Education financing in Nepal, like in many countries in the global South, is constrained by a heavy public debt burden. As governments are obligated to increase debt servicing, key sectors like education often suffer from underfunding.
Based on consultations with the National Campaign for Education Nepal (NCE Nepal) and their regional and global education and tax justice allies (the Tax and Education Alliance and ActionAid Nepal), the Accountability Research Center found that civil society is tackling these challenges by linking education budget monitoring to advocacy on tax justice and public debt relief.
As part of Education Out Loud’s support for advocacy, the Accountability Research Center conducted research and developed case studies on how education advocates are working across sectors.

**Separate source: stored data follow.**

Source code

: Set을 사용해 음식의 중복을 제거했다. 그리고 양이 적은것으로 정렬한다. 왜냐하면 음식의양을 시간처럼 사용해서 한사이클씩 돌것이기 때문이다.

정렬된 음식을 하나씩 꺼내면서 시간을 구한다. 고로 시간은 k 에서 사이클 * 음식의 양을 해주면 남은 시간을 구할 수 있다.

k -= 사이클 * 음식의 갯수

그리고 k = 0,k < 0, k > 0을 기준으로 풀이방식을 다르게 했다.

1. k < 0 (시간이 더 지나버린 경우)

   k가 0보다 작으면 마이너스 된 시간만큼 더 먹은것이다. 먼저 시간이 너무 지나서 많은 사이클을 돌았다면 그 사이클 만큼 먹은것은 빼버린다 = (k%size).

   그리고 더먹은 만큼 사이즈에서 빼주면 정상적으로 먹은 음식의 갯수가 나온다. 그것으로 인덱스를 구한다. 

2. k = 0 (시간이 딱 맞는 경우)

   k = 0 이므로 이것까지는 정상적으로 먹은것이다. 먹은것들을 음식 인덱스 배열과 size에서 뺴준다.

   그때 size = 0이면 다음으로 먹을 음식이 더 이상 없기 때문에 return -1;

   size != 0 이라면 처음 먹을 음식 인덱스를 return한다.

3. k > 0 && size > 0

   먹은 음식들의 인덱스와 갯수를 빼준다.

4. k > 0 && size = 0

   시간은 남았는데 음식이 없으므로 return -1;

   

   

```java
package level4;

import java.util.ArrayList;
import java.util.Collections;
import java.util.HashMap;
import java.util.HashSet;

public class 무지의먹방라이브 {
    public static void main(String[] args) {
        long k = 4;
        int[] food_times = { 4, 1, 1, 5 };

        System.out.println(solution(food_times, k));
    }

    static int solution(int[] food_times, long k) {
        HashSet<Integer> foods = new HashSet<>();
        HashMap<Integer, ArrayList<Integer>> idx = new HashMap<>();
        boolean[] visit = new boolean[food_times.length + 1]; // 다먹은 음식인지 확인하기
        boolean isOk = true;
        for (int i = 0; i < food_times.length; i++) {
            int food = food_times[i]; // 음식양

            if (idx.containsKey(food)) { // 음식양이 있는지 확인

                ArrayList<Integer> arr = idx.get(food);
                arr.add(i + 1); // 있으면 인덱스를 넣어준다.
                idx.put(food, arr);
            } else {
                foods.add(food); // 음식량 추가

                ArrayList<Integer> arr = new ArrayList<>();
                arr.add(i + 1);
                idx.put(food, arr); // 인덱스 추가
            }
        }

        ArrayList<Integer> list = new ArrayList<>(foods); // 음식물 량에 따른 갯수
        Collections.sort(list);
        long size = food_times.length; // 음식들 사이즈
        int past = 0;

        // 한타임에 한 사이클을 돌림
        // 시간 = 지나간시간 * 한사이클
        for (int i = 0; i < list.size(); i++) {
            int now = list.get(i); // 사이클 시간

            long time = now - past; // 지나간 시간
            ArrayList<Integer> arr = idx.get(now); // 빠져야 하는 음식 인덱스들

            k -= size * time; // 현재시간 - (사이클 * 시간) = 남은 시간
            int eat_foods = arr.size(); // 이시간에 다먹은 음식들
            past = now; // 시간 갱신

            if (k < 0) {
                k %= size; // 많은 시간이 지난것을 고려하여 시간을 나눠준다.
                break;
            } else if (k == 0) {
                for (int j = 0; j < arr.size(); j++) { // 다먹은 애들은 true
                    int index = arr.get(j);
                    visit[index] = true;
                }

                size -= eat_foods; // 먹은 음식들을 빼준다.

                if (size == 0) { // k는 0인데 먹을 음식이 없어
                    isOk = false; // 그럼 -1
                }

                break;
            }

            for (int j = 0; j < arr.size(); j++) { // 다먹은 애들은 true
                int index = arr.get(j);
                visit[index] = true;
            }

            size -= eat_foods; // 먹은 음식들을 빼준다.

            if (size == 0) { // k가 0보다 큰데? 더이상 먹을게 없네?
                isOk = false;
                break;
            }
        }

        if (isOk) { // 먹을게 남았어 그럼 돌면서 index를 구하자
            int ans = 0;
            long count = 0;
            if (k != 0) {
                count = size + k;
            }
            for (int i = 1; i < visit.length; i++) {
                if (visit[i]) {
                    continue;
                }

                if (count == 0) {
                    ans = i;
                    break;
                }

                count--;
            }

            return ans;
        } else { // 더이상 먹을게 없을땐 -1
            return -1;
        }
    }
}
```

This innovative approach, supported by GPE's Education Out Loud, is helping ensure that education receives the attention and funding it deserves.
Education advocacy and generating awareness on public debt servicing
Even though the public debt burden in global South countries continues to skew public spending in important sectors such as education, it is unusual for civil society organizations to incorporate debt burden and tax justice perspectives into their budget monitoring and advocacy work. But it can be done.
Our review of civil society’s role in education advocacy found that civil society organizations working on accountability in education use budget tracking and monitoring as one approach to improving national budget allocations and expenditure on education, or at least to protecting them.
Local partners of GPE’s fund for advocacy and social accountability, Education Out Loud, use multi-level tracking and analysis of national budgets as part of their approach to support promotion of rights inside school environments.
That means they are engaging different levels of government – local, sub-national and national – to monitor and track education financing.
They use this information in their education advocacy as well as in building capacity of their constituencies, such as local-level youth networks and provincial and national governments.
NCE is also using global frameworks developed by civil society, such as the 4S’s approach and the four R’s of tax, aimed at transforming education financing to monitor national progress.